REQUIREMENT: Go through the material and pull out every line with the string "ShipUp" in it.

DATA LISTING:

*** Begin section ***

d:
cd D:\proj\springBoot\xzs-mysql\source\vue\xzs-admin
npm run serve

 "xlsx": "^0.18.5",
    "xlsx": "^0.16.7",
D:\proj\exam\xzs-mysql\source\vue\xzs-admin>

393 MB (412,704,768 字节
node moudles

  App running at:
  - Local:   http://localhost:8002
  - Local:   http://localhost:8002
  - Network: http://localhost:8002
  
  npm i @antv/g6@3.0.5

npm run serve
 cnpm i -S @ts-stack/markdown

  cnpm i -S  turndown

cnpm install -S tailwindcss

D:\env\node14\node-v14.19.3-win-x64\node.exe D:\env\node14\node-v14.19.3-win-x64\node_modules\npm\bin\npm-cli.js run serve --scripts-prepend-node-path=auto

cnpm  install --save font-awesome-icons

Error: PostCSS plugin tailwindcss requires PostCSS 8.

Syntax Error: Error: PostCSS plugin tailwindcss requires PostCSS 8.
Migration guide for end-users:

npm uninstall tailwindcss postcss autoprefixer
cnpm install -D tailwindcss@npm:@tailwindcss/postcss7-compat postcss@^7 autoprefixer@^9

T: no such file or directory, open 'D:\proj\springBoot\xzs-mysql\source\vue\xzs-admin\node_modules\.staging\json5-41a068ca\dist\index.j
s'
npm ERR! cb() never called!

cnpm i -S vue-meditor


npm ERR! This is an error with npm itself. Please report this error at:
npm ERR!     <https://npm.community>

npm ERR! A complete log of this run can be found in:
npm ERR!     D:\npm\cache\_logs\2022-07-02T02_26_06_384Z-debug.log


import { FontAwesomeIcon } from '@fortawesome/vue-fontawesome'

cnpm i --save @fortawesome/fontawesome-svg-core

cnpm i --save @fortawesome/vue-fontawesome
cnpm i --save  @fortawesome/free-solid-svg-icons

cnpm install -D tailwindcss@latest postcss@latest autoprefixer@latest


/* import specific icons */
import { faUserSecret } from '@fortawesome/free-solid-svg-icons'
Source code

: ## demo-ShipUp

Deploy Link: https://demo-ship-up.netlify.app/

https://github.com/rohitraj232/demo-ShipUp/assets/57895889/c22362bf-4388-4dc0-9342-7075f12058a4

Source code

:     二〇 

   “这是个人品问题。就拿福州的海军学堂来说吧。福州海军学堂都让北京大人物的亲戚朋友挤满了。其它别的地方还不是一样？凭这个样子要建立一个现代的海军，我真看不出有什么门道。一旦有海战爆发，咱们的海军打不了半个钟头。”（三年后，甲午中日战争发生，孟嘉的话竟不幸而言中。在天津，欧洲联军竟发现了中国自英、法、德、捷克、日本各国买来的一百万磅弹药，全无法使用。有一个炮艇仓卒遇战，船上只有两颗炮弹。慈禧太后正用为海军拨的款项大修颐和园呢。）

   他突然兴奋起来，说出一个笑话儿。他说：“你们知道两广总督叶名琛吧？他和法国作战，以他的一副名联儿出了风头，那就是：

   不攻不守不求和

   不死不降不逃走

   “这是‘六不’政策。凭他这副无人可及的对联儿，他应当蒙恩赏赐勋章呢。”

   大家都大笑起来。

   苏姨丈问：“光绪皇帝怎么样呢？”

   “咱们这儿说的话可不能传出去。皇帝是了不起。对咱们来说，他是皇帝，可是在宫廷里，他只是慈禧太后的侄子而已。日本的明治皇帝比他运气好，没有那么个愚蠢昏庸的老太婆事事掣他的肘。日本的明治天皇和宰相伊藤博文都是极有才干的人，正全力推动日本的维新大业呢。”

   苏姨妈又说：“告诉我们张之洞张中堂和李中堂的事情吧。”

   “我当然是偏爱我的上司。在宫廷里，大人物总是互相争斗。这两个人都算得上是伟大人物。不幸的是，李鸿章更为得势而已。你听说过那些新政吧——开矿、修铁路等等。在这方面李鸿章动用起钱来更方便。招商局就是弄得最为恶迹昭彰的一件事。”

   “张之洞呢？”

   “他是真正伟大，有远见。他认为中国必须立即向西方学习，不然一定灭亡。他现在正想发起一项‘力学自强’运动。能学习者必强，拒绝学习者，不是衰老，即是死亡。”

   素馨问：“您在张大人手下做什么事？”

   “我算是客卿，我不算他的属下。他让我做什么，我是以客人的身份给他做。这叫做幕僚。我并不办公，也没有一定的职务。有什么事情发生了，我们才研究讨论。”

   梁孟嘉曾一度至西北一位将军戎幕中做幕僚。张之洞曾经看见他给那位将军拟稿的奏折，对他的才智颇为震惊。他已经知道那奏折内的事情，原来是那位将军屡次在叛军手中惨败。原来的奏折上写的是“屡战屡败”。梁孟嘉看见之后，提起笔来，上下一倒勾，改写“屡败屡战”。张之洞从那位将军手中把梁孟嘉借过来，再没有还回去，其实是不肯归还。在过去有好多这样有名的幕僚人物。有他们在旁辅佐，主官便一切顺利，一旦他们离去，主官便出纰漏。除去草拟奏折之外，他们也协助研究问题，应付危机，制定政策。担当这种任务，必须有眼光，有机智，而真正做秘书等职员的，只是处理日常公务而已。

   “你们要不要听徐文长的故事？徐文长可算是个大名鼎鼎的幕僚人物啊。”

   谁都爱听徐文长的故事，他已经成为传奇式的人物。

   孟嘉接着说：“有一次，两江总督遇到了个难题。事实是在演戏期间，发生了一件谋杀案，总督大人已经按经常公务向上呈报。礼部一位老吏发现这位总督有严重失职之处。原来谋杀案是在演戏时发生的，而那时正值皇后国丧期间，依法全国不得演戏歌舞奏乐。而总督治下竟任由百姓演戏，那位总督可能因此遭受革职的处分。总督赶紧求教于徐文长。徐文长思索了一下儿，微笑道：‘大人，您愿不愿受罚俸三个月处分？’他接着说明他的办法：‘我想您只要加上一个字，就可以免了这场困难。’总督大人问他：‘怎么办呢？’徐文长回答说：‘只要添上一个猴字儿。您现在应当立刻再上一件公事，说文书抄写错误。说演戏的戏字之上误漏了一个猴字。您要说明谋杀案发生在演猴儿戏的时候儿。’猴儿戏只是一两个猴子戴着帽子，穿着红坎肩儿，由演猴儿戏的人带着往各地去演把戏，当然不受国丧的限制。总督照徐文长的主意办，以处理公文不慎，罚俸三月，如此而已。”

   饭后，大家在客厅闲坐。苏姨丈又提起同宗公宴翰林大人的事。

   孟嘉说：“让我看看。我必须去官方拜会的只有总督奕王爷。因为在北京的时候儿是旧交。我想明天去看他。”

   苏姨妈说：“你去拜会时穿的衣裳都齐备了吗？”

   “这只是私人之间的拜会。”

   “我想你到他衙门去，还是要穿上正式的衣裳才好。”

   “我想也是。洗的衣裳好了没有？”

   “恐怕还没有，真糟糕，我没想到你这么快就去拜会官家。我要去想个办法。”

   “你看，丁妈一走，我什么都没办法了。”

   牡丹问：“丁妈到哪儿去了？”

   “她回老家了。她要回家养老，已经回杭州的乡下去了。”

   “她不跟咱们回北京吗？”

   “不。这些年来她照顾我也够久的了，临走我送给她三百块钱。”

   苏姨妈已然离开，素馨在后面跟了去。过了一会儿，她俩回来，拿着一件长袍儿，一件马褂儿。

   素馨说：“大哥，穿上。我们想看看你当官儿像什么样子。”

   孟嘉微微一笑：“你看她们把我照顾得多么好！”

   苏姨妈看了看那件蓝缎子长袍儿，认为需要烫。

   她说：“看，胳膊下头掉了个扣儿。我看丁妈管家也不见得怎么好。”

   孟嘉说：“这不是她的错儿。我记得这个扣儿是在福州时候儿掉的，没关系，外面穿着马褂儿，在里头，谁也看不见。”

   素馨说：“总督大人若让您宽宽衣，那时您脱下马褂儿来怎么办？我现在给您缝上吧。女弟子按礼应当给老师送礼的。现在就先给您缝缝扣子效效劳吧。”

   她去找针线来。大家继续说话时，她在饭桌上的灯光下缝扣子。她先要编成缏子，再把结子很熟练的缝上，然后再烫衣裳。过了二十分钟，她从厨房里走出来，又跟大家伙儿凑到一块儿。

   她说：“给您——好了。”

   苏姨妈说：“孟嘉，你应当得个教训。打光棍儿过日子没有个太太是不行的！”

*** End section ***

COMPLETED EXERCISE:
: ## demo-ShipUp
https://github.com/rohitraj232/demo-ShipUp/assets/57895889/c22362bf-4388-4dc0-9342-7075f12058a4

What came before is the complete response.